The species has likely gone extinct in Bulgaria, Moldova and Ukraine. It is close to extinction in Hungary and a record from southeast Ukraine is questioned.

Vipera ursinii rakosiensis is native to Hungary although the taxonomic status of this subspecies is disputed (see section "Taxonomy")

The type locality is " ...monti dell'Abruzzo prossimi alla provincia d'Ascoli... " (...mountains of Abruzzo near the Province of Ascoli Piceno, Italy...).

==Conservation status==
The species Vipera ursinii is considered to be a Vulnerable species on the IUCN Red List of Threatened Species, due to habitat destruction caused by changes in agricultural practices and climate change in mountain areas, and to collection for the pet trade.

In addition, this species is listed on CITES Appendix I, which prohibits commercial international trade, and is a strictly protected species (Appendix II) under the Berne Convention.

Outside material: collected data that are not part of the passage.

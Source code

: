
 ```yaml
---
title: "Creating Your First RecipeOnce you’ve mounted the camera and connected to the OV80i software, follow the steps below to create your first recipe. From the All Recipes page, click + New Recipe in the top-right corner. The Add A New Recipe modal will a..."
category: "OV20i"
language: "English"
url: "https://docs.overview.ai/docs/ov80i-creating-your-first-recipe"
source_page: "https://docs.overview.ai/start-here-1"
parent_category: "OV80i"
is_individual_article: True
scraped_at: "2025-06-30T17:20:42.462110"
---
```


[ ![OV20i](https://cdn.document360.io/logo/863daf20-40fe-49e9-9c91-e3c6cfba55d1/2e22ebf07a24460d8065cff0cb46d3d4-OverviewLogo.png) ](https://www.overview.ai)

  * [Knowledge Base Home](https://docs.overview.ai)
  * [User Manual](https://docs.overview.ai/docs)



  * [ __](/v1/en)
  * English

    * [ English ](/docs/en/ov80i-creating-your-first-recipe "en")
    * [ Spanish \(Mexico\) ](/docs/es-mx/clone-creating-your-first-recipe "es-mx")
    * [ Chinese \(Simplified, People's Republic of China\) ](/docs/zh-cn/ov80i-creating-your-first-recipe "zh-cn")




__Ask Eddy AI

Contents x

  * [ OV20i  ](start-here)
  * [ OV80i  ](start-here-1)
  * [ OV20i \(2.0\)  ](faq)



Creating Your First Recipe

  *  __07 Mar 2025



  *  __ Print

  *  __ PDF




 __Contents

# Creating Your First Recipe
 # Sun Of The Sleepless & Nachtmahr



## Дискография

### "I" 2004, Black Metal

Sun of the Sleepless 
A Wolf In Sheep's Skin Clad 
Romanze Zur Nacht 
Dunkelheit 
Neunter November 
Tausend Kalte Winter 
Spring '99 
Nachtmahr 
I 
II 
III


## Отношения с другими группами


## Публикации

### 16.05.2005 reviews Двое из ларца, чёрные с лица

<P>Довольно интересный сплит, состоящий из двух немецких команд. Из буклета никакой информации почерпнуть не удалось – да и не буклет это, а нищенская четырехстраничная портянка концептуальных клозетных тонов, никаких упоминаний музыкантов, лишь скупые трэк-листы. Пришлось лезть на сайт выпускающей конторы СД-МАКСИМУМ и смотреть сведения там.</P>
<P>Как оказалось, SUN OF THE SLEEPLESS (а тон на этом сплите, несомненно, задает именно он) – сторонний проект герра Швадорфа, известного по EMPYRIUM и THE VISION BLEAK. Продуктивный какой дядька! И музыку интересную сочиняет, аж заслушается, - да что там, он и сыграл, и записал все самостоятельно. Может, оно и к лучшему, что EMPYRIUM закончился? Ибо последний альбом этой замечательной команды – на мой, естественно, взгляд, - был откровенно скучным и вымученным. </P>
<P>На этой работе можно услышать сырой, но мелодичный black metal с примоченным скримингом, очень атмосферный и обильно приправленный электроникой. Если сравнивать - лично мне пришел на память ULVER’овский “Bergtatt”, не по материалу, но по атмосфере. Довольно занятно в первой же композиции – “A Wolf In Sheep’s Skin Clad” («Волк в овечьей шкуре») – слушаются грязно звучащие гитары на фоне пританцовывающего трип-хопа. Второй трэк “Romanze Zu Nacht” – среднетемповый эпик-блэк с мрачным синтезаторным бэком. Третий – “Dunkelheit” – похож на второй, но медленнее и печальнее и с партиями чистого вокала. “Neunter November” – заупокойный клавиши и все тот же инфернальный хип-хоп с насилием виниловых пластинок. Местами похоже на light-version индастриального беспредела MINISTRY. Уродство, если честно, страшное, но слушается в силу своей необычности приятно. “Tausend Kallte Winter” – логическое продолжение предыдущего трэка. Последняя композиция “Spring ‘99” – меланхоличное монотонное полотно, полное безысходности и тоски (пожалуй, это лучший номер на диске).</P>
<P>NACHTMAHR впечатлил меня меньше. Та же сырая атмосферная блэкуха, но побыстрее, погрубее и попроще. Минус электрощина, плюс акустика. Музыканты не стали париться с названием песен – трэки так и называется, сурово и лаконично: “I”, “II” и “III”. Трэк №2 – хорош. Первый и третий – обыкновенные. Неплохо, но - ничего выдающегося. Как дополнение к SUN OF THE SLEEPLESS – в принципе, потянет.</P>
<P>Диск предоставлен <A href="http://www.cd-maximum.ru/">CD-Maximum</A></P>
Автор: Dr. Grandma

V. ursinii is the most threatened snake in Europe. At least 12 human activities are threatening these animals:
1. Grazing
2. Mowing
3. Fire
4. Agriculture
5. Roads
6. Constructions
7. Leisure Activities
8. Afforestation
9. Cynegetic species management
10. Persecution
11. Illegal collection
12. Littering

==Taxonomy==
There is high genetic diversity within samples of Vipera ursinii and several species may be involved. At least six subspecies may be encountered in modern literature:

- Vipera ursinii ursinii (Bonaparte, 1835)
- Vipera ursinii eriwanensis (A.F. Reuss, 1933)
- Vipera ursinii graeca Nilson & Andrén, 1988
- Vipera ursinii macrops Méhelÿ, 1911
- Vipera ursinii moldavica Nilson, Andrén & Joger, 1993
- Vipera ursinii rakosiensis Méhely, 1893
- Vipera ursinii renardi Christoph, 1861

Golay et al. (1993) recognise the first four, while Mallow et al. (2003) recognise five and list V. eriwanensis and V. renardi as valid species. However, McDiarmid et al. (1999), and thus ITIS, feel that more definitive data is necessary before any subspecies can be recognised. Presently there are four recognised subspecies of Vipera ursinii. Vipera eriwanensis, Vipera graeca, and Vipera renardi are all recognised as distinct species.